#### Entries supplied ####

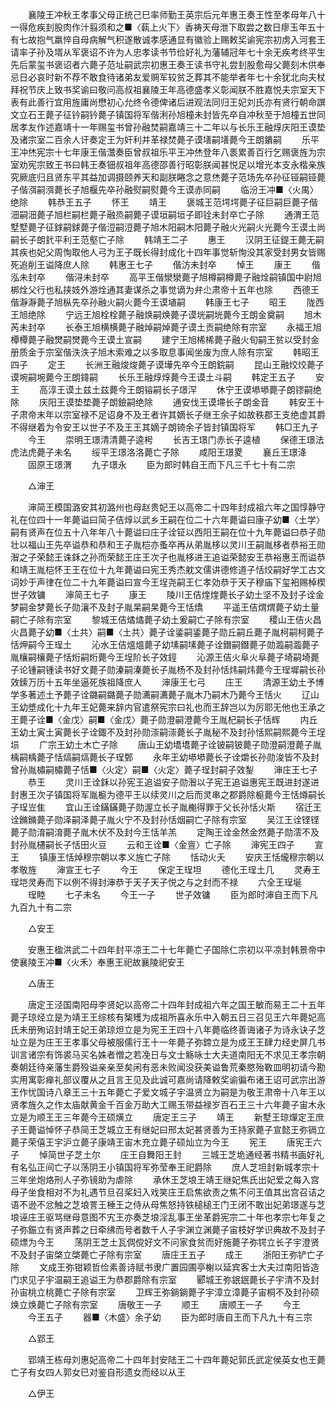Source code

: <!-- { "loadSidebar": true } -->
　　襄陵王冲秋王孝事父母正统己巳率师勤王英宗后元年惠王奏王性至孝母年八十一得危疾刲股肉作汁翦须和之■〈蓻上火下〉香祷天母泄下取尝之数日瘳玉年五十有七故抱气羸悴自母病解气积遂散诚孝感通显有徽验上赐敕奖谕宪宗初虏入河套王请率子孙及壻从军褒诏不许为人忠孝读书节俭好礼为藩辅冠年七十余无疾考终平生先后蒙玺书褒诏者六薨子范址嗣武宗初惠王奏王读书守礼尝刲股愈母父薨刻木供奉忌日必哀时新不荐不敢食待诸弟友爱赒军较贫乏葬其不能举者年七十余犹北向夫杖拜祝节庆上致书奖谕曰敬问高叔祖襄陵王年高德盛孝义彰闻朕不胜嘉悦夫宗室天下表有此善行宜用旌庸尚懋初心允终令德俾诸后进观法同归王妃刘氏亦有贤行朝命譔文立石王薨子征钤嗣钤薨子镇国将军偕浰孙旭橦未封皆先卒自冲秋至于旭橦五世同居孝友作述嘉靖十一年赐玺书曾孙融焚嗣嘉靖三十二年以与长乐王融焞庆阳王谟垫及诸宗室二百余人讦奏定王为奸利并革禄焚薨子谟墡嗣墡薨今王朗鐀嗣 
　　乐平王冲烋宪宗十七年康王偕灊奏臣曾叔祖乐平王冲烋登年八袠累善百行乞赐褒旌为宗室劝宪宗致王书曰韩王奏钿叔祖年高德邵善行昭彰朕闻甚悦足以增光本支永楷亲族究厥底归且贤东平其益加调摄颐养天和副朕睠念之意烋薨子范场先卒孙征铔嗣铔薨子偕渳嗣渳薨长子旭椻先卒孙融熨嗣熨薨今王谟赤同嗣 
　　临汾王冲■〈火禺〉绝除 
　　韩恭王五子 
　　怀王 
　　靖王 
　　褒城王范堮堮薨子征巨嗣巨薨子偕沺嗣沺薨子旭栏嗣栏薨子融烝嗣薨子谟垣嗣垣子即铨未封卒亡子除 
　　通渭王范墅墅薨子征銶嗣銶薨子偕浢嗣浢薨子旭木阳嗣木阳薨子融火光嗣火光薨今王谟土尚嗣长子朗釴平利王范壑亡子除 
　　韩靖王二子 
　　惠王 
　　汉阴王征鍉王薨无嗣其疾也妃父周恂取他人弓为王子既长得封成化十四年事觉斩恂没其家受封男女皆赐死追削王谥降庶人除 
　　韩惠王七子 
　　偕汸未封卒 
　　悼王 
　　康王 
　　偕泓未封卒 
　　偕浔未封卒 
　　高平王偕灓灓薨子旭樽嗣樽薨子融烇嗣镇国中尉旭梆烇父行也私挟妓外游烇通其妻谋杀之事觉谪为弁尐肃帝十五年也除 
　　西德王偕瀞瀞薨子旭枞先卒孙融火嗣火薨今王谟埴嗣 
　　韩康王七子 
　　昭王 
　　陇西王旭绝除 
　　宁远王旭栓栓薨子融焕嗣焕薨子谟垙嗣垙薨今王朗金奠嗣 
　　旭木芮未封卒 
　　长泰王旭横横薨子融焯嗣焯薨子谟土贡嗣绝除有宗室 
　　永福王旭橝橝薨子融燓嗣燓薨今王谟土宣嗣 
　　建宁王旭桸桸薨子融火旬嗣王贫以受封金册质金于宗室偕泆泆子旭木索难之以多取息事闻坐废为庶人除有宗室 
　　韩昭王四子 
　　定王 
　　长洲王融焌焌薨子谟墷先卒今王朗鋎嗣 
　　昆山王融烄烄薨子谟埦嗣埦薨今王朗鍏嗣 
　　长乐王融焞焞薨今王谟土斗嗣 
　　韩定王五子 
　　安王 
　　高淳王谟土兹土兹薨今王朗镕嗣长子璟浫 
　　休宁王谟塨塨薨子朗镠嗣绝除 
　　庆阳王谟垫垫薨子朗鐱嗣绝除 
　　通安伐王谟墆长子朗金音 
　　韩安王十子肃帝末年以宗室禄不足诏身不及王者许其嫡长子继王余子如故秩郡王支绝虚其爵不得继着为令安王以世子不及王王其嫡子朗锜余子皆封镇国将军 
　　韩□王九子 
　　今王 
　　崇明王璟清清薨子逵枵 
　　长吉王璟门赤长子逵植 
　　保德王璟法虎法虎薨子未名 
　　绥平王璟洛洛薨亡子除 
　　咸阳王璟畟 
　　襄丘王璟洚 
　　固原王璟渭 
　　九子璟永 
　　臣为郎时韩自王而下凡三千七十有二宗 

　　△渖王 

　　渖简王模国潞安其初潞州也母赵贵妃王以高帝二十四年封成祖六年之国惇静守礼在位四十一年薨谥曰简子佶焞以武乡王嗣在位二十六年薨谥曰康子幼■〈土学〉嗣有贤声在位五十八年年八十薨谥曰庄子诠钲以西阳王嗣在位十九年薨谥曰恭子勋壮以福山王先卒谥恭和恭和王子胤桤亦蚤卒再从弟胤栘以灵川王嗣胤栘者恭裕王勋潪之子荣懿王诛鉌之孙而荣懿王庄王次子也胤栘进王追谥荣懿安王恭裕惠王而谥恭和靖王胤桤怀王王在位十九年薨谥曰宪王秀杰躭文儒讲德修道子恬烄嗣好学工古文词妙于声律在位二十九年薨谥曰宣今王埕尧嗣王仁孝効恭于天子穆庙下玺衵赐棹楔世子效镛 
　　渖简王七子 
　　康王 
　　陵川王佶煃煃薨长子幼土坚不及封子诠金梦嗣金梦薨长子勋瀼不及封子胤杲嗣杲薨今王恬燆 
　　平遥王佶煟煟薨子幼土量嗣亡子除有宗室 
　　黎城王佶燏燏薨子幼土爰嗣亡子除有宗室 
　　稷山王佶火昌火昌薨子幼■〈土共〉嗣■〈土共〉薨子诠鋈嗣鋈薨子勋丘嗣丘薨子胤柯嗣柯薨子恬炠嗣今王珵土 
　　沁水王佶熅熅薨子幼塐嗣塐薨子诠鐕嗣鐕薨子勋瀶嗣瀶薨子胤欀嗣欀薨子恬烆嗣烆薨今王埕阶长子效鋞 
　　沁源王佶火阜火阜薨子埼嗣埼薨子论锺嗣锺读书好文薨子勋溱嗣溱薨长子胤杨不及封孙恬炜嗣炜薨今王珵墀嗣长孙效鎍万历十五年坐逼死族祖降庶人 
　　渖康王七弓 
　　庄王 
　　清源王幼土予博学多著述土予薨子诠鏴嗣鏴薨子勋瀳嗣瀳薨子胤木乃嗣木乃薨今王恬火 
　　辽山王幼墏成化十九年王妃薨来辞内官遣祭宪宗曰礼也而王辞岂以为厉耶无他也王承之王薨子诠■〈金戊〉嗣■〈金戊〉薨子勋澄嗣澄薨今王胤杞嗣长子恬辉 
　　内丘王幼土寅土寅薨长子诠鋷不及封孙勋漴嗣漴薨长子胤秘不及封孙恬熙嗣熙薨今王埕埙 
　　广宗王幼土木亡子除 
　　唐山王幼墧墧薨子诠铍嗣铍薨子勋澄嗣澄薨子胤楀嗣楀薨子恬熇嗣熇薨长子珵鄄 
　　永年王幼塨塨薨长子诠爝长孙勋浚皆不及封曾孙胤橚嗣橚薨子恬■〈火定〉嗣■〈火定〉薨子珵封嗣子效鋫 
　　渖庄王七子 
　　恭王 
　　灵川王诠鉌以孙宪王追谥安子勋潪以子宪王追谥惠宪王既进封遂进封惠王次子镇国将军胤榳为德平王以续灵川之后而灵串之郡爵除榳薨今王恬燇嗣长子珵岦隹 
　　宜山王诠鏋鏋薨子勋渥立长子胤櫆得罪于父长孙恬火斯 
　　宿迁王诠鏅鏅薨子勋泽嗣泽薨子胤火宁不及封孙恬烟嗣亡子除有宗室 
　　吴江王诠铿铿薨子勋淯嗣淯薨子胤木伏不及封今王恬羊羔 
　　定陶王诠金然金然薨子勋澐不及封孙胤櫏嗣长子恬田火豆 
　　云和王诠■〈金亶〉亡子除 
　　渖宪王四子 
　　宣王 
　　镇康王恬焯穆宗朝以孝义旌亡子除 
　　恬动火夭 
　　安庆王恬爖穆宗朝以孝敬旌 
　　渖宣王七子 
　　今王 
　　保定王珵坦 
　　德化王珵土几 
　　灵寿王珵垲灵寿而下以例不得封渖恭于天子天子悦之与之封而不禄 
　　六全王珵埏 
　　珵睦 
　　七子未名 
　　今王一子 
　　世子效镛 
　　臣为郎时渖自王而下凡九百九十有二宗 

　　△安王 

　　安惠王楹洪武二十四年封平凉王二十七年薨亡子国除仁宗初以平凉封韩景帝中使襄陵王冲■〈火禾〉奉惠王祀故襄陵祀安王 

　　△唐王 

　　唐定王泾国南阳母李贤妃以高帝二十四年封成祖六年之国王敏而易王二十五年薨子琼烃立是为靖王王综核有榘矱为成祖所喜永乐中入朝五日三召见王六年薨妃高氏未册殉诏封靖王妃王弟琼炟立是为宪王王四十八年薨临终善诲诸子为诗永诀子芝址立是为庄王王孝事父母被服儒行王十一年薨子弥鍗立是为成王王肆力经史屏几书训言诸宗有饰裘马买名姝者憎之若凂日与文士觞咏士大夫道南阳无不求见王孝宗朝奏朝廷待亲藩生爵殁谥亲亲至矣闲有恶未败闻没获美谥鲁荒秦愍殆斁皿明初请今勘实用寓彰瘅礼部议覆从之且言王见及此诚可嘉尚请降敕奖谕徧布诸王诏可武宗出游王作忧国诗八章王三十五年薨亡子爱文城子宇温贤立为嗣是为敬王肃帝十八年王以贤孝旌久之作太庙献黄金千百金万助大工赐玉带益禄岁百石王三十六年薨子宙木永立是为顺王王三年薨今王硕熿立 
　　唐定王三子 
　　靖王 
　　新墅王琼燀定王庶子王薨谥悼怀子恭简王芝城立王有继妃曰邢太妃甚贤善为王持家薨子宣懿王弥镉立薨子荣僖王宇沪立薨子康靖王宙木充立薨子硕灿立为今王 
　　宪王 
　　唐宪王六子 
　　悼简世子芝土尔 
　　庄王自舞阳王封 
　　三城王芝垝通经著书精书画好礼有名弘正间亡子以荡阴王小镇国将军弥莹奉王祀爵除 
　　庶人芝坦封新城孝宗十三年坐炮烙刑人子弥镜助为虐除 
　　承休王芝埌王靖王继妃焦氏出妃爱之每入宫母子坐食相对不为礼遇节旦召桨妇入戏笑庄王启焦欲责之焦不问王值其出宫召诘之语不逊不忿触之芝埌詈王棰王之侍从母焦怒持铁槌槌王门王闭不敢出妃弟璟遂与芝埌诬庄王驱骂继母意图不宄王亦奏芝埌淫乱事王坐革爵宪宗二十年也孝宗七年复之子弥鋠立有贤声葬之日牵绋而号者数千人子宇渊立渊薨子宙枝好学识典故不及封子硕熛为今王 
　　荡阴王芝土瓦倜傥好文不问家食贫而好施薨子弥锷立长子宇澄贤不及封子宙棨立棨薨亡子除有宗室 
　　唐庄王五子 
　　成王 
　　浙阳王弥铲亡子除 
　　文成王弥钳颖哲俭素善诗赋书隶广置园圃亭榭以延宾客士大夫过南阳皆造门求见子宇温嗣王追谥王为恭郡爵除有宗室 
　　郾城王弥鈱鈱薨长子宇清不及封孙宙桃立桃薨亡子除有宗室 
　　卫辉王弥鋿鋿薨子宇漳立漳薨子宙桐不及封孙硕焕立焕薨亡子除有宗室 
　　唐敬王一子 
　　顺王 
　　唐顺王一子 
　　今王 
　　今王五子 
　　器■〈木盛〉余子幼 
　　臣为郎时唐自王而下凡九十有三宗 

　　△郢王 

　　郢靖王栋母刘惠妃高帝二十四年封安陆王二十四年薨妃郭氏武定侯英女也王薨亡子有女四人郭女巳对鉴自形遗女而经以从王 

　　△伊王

####
#### Entries supplied ####

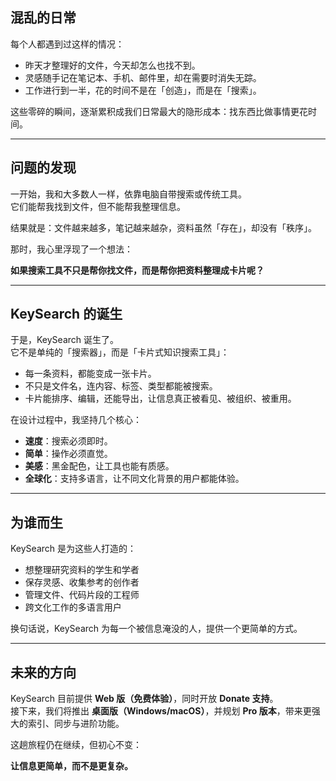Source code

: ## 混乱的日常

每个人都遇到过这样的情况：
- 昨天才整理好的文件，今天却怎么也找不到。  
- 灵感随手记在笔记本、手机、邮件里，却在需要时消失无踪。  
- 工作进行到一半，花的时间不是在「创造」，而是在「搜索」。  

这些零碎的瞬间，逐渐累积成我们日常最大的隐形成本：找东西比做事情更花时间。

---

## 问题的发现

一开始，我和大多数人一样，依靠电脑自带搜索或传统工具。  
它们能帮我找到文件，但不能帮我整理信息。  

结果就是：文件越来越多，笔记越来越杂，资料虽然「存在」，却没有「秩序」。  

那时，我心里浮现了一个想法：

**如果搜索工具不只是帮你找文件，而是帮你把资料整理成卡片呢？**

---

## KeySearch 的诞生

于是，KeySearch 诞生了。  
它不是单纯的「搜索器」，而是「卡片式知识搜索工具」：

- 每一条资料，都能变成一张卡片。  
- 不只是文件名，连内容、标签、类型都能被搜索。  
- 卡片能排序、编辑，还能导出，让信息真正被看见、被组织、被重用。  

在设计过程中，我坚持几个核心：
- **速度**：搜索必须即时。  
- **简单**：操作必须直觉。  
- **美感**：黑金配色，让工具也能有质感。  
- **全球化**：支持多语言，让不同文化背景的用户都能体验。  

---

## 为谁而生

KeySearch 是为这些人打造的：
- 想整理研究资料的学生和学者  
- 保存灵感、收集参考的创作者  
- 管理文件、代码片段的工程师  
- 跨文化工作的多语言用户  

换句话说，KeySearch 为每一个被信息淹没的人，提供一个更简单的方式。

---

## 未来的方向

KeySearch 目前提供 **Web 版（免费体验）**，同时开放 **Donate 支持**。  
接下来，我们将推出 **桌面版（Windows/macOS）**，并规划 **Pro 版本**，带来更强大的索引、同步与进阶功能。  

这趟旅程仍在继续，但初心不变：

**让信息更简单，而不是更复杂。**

####

• [Try it]:
State how many lines of the data above contain the word "KeySearch", and include nothing other than that number.

• [Exercise output]:
5